- **BRIEF**
Using "noindent" as the search string, find the matching lines below and copy them.

--- START ---

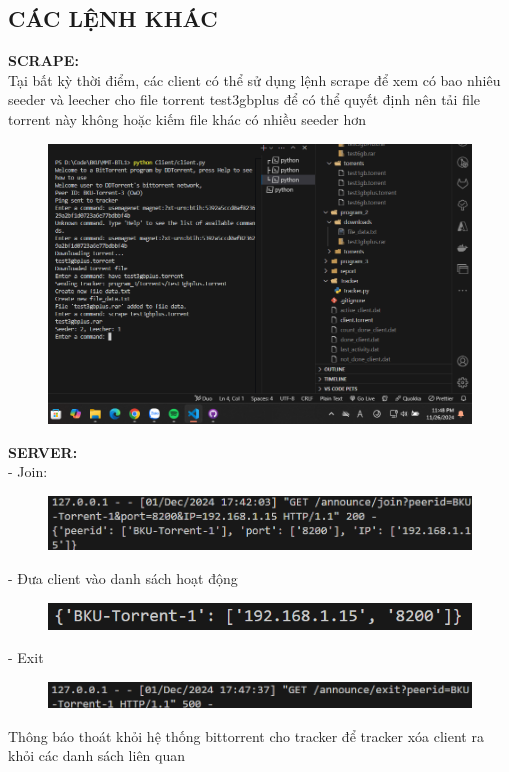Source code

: \documentclass[a4paper]{article}
\begin{document}
\subsection{CÁC LỆNH KHÁC}
\noindent \textbf{SCRAPE:}\\
Tại bất kỳ thời điểm, các client có thể sử dụng lệnh scrape để xem có bao nhiêu seeder và leecher cho file torrent test3gbplus để có thể quyết định nên tải file torrent này không hoặc kiếm file khác có nhiều seeder hơn
\begin{figure}[H]
    \centering
    \includegraphics[width=1\textwidth]{images/39.png}
    \captionsetup{labelformat=empty}
\end{figure}
\noindent \textbf{SERVER:}\\
\indent - Join:
\begin{figure}[H]
    \centering
    \includegraphics[width=1\textwidth]{images/36.png}
    \captionsetup{labelformat=empty}
\end{figure}
- Đưa client vào danh sách hoạt động
\begin{figure}[H]
    \centering
    \includegraphics[width=1\textwidth]{images/37.png}
    \captionsetup{labelformat=empty}
\end{figure}
- Exit
\begin{figure}[H]
    \centering
    \includegraphics[width=1\textwidth]{images/38.png}
    \captionsetup{labelformat=empty}
\end{figure}
Thông báo thoát khỏi hệ thống bittorrent cho tracker để tracker xóa client ra khỏi các danh sách liên quan	
\end{document}
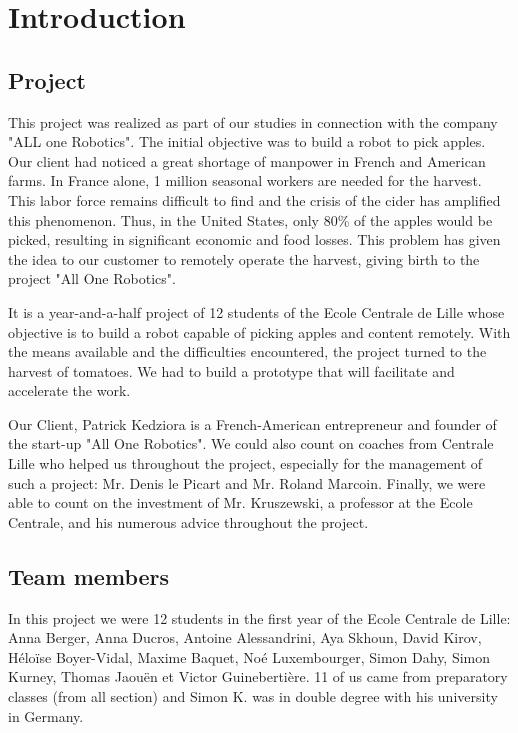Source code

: \section*{Introduction}
\setcounter{figure}{0}

\subsection*{Project}

This project was realized as part of our studies in connection with the company "ALL one Robotics". The initial objective was to build a robot to pick apples. Our client had noticed a great shortage of manpower in French and American farms. In France alone, 1 million seasonal workers are needed for the harvest. This labor force remains difficult to find and the crisis of the cider has amplified this phenomenon. Thus, in the United States, only 80\% of the apples would be picked, resulting in significant economic and food losses. This problem has given the idea to our customer to remotely operate the harvest, giving birth to the project "All One Robotics". 

\bigbreak
It is a year-and-a-half project of 12 students of the Ecole Centrale de Lille whose objective is to build a robot capable of picking apples and content remotely. With the means available and the difficulties encountered, the project turned to the harvest of tomatoes. We had to build a prototype that will facilitate and accelerate the work.

\bigbreak
Our Client, Patrick Kedziora is a French-American entrepreneur and founder of the start-up "All One Robotics". We could also count on coaches from Centrale Lille who helped us throughout the project, especially for the management of such a project: Mr. Denis le Picart and Mr. Roland Marcoin. Finally, we were able to count on the investment of Mr. Kruszewski, a professor at the Ecole Centrale, and his numerous advice throughout the project.

\subsection*{Team members}

In this project we were 12 students in the first year of the Ecole Centrale de Lille: Anna Berger, Anna Ducros, Antoine Alessandrini, Aya Skhoun, David Kirov, Héloïse Boyer-Vidal, Maxime Baquet, Noé Luxembourger, Simon Dahy, Simon Kurney, Thomas Jaouën et Victor Guinebertière. 11 of us came from preparatory classes (from all section) and Simon K. was in double degree with his university in Germany. 

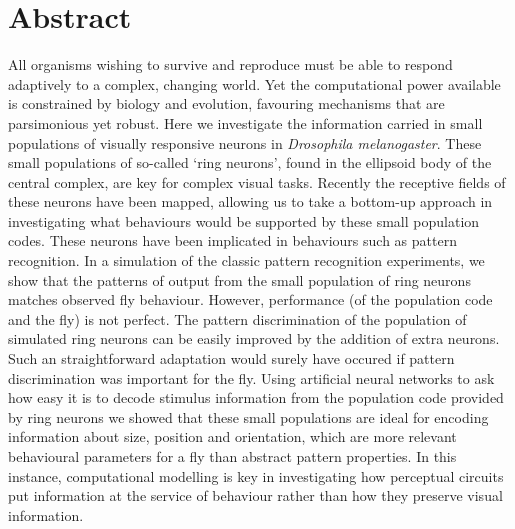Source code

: \section*{Abstract}
All organisms wishing to survive and reproduce must be able to respond adaptively to a complex, changing world.
Yet the computational power available is constrained by biology and evolution, favouring mechanisms that are parsimonious yet robust.
Here we investigate the information carried in small populations of visually responsive neurons in \emph{Drosophila melanogaster}.
These small populations of so-called `ring neurons', found in the ellipsoid body of the central complex, are key for complex visual tasks.
Recently the receptive fields of these neurons have been mapped, allowing us to take a bottom-up approach in investigating what behaviours would be supported by these small population codes. These neurons have been implicated in behaviours such as pattern recognition. In a simulation of the classic pattern recognition experiments, we show that the patterns of output from the small population of ring neurons matches observed fly behaviour. However, performance (of the population code and the fly) is not perfect. The pattern discrimination of the population of simulated ring neurons can be easily improved by the addition of extra neurons. Such an straightforward adaptation would surely have occured if pattern discrimination was important for the fly. Using artificial neural networks to ask how easy it is to decode stimulus information from the population code provided by ring neurons we showed that these small populations are ideal for encoding information about size, position and orientation, which are more relevant behavioural parameters for a fly than abstract pattern properties. In this instance, computational modelling is key in investigating how perceptual circuits put information at the service of behaviour rather than how they preserve visual information.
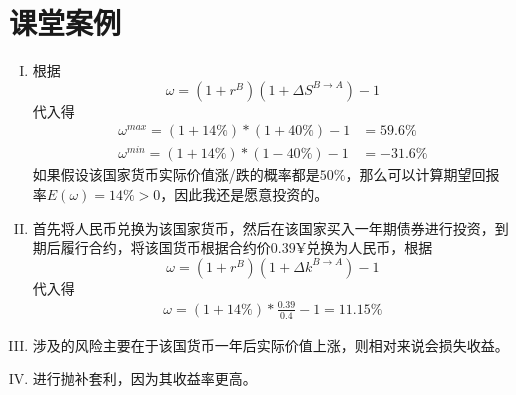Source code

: \documentclass[UTF8]{ctexart}
\begin{document}
    \section{课堂案例}
    \begin{enumerate}[I.]
        \item 根据$$\omega = (1+r^B)(1+\Delta S^{B\rightarrow A}) - 1$$ 代入得
        \begin{align}
            \omega^{max} = (1 + 14\%)*(1+40\%) - 1 &= 59.6\%\\
            \omega^{min} = (1 + 14\%)*(1-40\%) - 1 &= -31.6\%
        \end{align}
        如果假设该国家货币实际价值涨/跌的概率都是$50\%$，那么可以计算期望回报率$E(\omega) = 14\% > 0$，因此我还是愿意投资的。
        \item 首先将人民币兑换为该国家货币，然后在该国家买入一年期债券进行投资，到期后履行合约，将该国货币根据合约价$0.39¥$兑换为人民币，根据$$\omega = (1+r^B)(1+\Delta k^{B\rightarrow A}) - 1$$ 代入得\begin{align}
            \omega = (1+14\%)*\frac{0.39}{0.4}-1 = 11.15\%
        \end{align}
        \item 涉及的风险主要在于该国货币一年后实际价值上涨，则相对来说会损失收益。
        \item 进行抛补套利，因为其收益率更高。
    \end{enumerate}
    
\end{document}
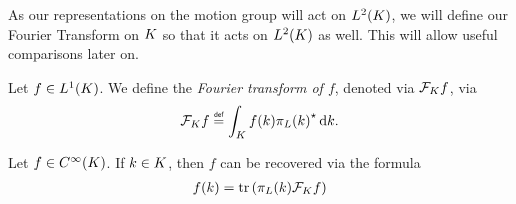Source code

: As our representations on the motion group will act on $\Lebesgue{2}\CompactGroup$,
we will define our Fourier Transform on $\CompactGroup$ so that it acts on $\Lebesgue{2}\CompactGroup$ as well.
This will allow useful comparisons later on.

\begin{definition}
    Let $f \in \Lebesgue{1}\CompactGroup$.
    We define the \emph{Fourier transform of $f$}, denoted via $\Fourier[\CompactGroup] f$, via
    \begin{align*}
        \Fourier[\CompactGroup] f \defeq \int_\CompactGroup f(k) \adj{\pi_L(k)} \dd k.
    \end{align*}
\end{definition}

\begin{proposition}
    Let $f \in \SmoothFunctions\CompactGroup$.
    If $k \in \CompactGroup$,
    then $f$ can be recovered via the formula
    \begin{align*}
        f(k) = \tr\left(\pi_L(k) \Fourier[\CompactGroup] f \right)
    \end{align*}
\end{proposition}

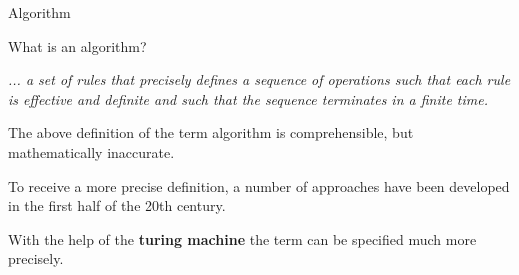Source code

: \begin{vbframe}{Algorithm}
\framebreak

What is an algorithm?

\lz

\emph{... a set of rules that precisely defines a sequence of operations such that each rule is effective and definite and such that the sequence terminates in a finite time.} \\

\lz




The above definition of the term algorithm is comprehensible, but mathematically inaccurate.

\lz

To receive a more precise definition, a number of approaches have been developed in the first half of the 20th century.

\lz

With the help of the \textbf{turing machine} the term can be specified much more precisely.

\end{vbframe}

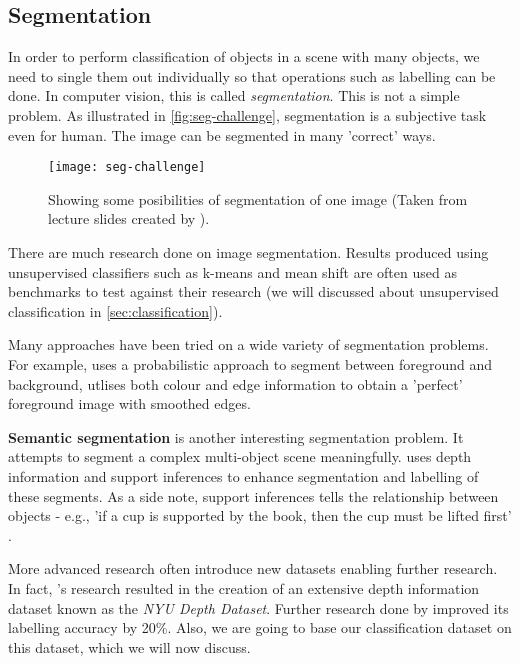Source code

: \subsection{Segmentation}
In order to perform classification of objects in a scene with many objects, we need to single them out individually so that operations such as labelling can be done. In computer vision, this is called \textit{segmentation}. This is not a simple problem. As illustrated in \autoref{fig:seg-challenge}, segmentation is a subjective task even for human. The image can be segmented in many 'correct' ways.

\begin{figure}[H]
  \centering
  \texttt{[image: seg-challenge]}
  \caption{Showing some posibilities of segmentation of one image (Taken from lecture slides created by \protect{}).}
  \label{fig:seg-challenge}
\end{figure}

There are much research done on image segmentation. Results produced using unsupervised classifiers such as k-means and mean shift are often used as benchmarks to test against their research (we will discussed about unsupervised classification in \autoref{sec:classification}).

Many approaches have been tried on a wide variety of segmentation problems. For example,  uses a probabilistic approach to segment between foreground and background,  utlises both colour and edge information to obtain a 'perfect' foreground image with smoothed edges.

\textbf{Semantic segmentation} is another interesting segmentation problem. It attempts to segment a complex multi-object scene meaningfully.  uses depth information and support inferences to enhance segmentation and labelling of these segments. As a side note, support inferences tells the relationship between objects - e.g., 'if a cup is supported by the book, then the cup must be lifted first' \cite{nyu-dataset}.

More advanced research often introduce new datasets enabling further research. In fact, 's research resulted in the creation of an extensive depth information dataset known as the \textit{NYU Depth Dataset}. Further research done by  improved its labelling accuracy by 20\%. Also, we are going to base our classification dataset on this dataset, which we will now discuss.


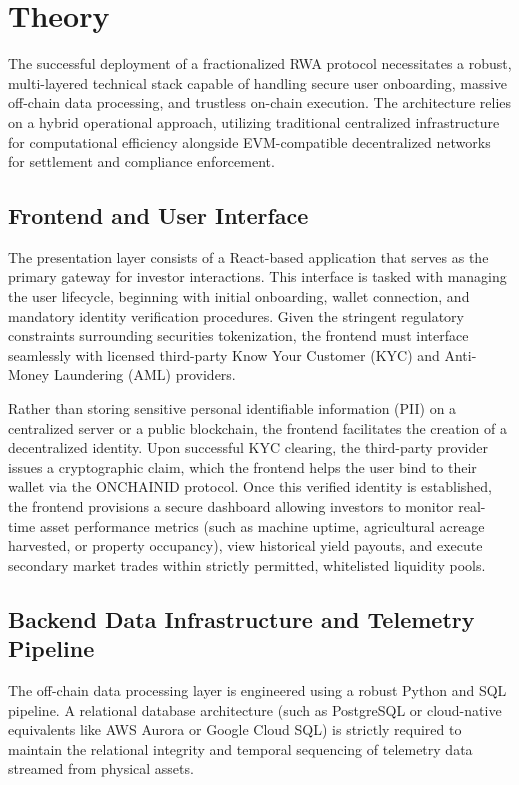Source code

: \documentclass{Resources/bdlt-project}
\begin{document}
\section{Theory}
The successful deployment of a fractionalized RWA protocol necessitates a robust, multi-layered technical stack capable of handling secure user onboarding, massive off-chain data processing, and trustless on-chain execution. The architecture relies on a hybrid operational approach, utilizing traditional centralized infrastructure for computational efficiency alongside EVM-compatible decentralized networks for settlement and compliance enforcement.

\subsection{Frontend and User Interface}
The presentation layer consists of a React-based application that serves as the primary gateway for investor interactions. This interface is tasked with managing the user lifecycle, beginning with initial onboarding, wallet connection, and mandatory identity verification procedures. Given the stringent regulatory constraints surrounding securities tokenization, the frontend must interface seamlessly with licensed third-party Know Your Customer (KYC) and Anti-Money Laundering (AML) providers.

Rather than storing sensitive personal identifiable information (PII) on a centralized server or a public blockchain, the frontend facilitates the creation of a decentralized identity. Upon successful KYC clearing, the third-party provider issues a cryptographic claim, which the frontend helps the user bind to their wallet via the ONCHAINID protocol. Once this verified identity is established, the frontend provisions a secure dashboard allowing investors to monitor real-time asset performance metrics (such as machine uptime, agricultural acreage harvested, or property occupancy), view historical yield payouts, and execute secondary market trades within strictly permitted, whitelisted liquidity pools.

\subsection{Backend Data Infrastructure and Telemetry Pipeline}
The off-chain data processing layer is engineered using a robust Python and SQL pipeline. A relational database architecture (such as PostgreSQL or cloud-native equivalents like AWS Aurora or Google Cloud SQL) is strictly required to maintain the relational integrity and temporal sequencing of telemetry data streamed from physical assets.
\end{document}
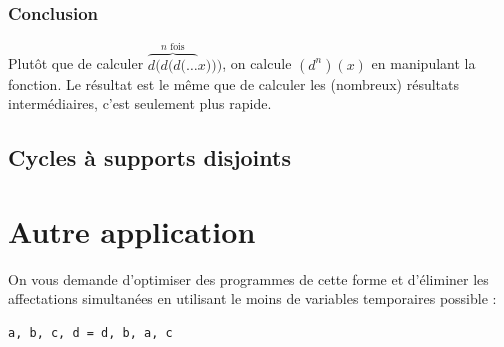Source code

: \documentclass[11pt,a4paper,oneside]{book}
\begin{document}

\subsubsection{Conclusion}
Plutôt que de calculer $\overbrace{d(d(d(\dots}^\text{$n$ fois} x)))$,
on calcule $\left(d^n\right)(x)$ en manipulant la fonction. Le résultat est le
même que de calculer les (nombreux) résultats intermédiaires, c'est seulement
plus rapide.

\subsection{Cycles à supports disjoints}


\section{Autre application} %
On vous demande d'optimiser des programmes de cette forme et d'éliminer les
affectations simultanées en utilisant le moins de variables temporaires
possible :
\begin{verbatim}
a, b, c, d = d, b, a, c
\end{verbatim}
\end{document}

--- END ---

- **TASK RESPONSE**
\noindent \textbf{SCRAPE:}\\
\noindent \textbf{SERVER:}\\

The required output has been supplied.